EXERCISE
Each line below must be printed again exactly.

▼▼▼

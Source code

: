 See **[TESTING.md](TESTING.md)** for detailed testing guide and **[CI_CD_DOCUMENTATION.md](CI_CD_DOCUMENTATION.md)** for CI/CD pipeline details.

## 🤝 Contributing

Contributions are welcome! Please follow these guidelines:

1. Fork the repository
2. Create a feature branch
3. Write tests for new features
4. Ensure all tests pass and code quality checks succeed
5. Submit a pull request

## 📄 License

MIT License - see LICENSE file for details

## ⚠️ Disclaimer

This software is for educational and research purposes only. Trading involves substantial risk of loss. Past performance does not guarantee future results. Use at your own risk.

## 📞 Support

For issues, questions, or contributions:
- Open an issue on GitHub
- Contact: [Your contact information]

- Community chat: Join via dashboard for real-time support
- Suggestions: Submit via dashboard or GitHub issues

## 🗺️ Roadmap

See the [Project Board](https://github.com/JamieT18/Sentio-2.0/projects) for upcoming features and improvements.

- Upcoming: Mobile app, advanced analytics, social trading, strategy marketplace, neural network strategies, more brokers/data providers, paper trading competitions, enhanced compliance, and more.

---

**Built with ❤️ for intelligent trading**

▲▲▲

ANSWER AREA
Source code

: See **[TESTING.md](TESTING.md)** for detailed testing guide and **[CI_CD_DOCUMENTATION.md](CI_CD_DOCUMENTATION.md)** for CI/CD pipeline details.

## 🤝 Contributing

Contributions are welcome! Please follow these guidelines:

1. Fork the repository
2. Create a feature branch
3. Write tests for new features
4. Ensure all tests pass and code quality checks succeed
5. Submit a pull request

## 📄 License

MIT License - see LICENSE file for details

## ⚠️ Disclaimer

This software is for educational and research purposes only. Trading involves substantial risk of loss. Past performance does not guarantee future results. Use at your own risk.

## 📞 Support

For issues, questions, or contributions:
- Open an issue on GitHub
- Contact: [Your contact information]

- Community chat: Join via dashboard for real-time support
- Suggestions: Submit via dashboard or GitHub issues

## 🗺️ Roadmap

See the [Project Board](https://github.com/JamieT18/Sentio-2.0/projects) for upcoming features and improvements.

- Upcoming: Mobile app, advanced analytics, social trading, strategy marketplace, neural network strategies, more brokers/data providers, paper trading competitions, enhanced compliance, and more.

---

**Built with ❤️ for intelligent trading**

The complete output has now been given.